> _Your objective_: What you give back must match the data character for character.
** Opening Task material block **
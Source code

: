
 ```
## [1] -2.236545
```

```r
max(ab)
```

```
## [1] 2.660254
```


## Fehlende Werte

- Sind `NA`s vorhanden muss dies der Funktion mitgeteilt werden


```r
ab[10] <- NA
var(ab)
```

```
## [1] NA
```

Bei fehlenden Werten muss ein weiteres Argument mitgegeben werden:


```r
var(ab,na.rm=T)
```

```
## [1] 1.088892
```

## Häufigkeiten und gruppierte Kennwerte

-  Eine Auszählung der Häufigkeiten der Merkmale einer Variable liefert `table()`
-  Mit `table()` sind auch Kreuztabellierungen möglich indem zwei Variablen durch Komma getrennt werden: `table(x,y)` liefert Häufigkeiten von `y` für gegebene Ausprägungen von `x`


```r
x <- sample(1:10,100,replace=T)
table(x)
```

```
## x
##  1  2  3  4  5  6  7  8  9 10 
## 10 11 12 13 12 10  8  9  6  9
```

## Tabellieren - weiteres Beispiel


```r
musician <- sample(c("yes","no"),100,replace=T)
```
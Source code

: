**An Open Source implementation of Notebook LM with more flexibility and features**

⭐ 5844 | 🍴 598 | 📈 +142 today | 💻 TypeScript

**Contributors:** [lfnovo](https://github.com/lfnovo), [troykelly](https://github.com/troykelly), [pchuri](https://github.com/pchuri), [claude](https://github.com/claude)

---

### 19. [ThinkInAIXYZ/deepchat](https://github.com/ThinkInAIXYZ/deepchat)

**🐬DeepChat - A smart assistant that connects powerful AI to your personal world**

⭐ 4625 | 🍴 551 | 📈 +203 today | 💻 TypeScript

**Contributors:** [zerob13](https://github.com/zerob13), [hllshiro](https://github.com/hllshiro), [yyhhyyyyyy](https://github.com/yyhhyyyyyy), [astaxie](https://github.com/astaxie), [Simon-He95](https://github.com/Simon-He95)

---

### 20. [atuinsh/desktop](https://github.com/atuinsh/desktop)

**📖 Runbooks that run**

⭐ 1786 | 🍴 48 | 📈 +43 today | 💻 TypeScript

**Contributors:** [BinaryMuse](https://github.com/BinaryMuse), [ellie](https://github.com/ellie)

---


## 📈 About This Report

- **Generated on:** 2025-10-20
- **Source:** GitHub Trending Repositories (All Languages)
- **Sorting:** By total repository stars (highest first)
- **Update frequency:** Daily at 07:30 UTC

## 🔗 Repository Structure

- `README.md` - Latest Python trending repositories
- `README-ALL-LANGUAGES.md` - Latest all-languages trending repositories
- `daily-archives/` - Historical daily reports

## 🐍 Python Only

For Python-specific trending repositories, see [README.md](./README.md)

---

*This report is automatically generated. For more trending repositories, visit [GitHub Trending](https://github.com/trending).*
** Closing Task material block **
> _Response to this task_:
Source code

:
 ```
## [1] -2.236545
```

```r
max(ab)
```

```
## [1] 2.660254
```


## Fehlende Werte

- Sind `NA`s vorhanden muss dies der Funktion mitgeteilt werden


```r
ab[10] <- NA
var(ab)
```

```
## [1] NA
```

Bei fehlenden Werten muss ein weiteres Argument mitgegeben werden:


```r
var(ab,na.rm=T)
```

```
## [1] 1.088892
```

## Häufigkeiten und gruppierte Kennwerte

-  Eine Auszählung der Häufigkeiten der Merkmale einer Variable liefert `table()`
-  Mit `table()` sind auch Kreuztabellierungen möglich indem zwei Variablen durch Komma getrennt werden: `table(x,y)` liefert Häufigkeiten von `y` für gegebene Ausprägungen von `x`


```r
x <- sample(1:10,100,replace=T)
table(x)
```

```
## x
##  1  2  3  4  5  6  7  8  9 10 
## 10 11 12 13 12 10  8  9  6  9
```

## Tabellieren - weiteres Beispiel


```r
musician <- sample(c("yes","no"),100,replace=T)
```
Source code

:**An Open Source implementation of Notebook LM with more flexibility and features**

⭐ 5844 | 🍴 598 | 📈 +142 today | 💻 TypeScript

**Contributors:** [lfnovo](https://github.com/lfnovo), [troykelly](https://github.com/troykelly), [pchuri](https://github.com/pchuri), [claude](https://github.com/claude)

---

### 19. [ThinkInAIXYZ/deepchat](https://github.com/ThinkInAIXYZ/deepchat)

**🐬DeepChat - A smart assistant that connects powerful AI to your personal world**

⭐ 4625 | 🍴 551 | 📈 +203 today | 💻 TypeScript

**Contributors:** [zerob13](https://github.com/zerob13), [hllshiro](https://github.com/hllshiro), [yyhhyyyyyy](https://github.com/yyhhyyyyyy), [astaxie](https://github.com/astaxie), [Simon-He95](https://github.com/Simon-He95)

---

### 20. [atuinsh/desktop](https://github.com/atuinsh/desktop)

**📖 Runbooks that run**

⭐ 1786 | 🍴 48 | 📈 +43 today | 💻 TypeScript

**Contributors:** [BinaryMuse](https://github.com/BinaryMuse), [ellie](https://github.com/ellie)

---


## 📈 About This Report

- **Generated on:** 2025-10-20
- **Source:** GitHub Trending Repositories (All Languages)
- **Sorting:** By total repository stars (highest first)
- **Update frequency:** Daily at 07:30 UTC

## 🔗 Repository Structure

- `README.md` - Latest Python trending repositories
- `README-ALL-LANGUAGES.md` - Latest all-languages trending repositories
- `daily-archives/` - Historical daily reports

## 🐍 Python Only

For Python-specific trending repositories, see [README.md](./README.md)

---

*This report is automatically generated. For more trending repositories, visit [GitHub Trending](https://github.com/trending).*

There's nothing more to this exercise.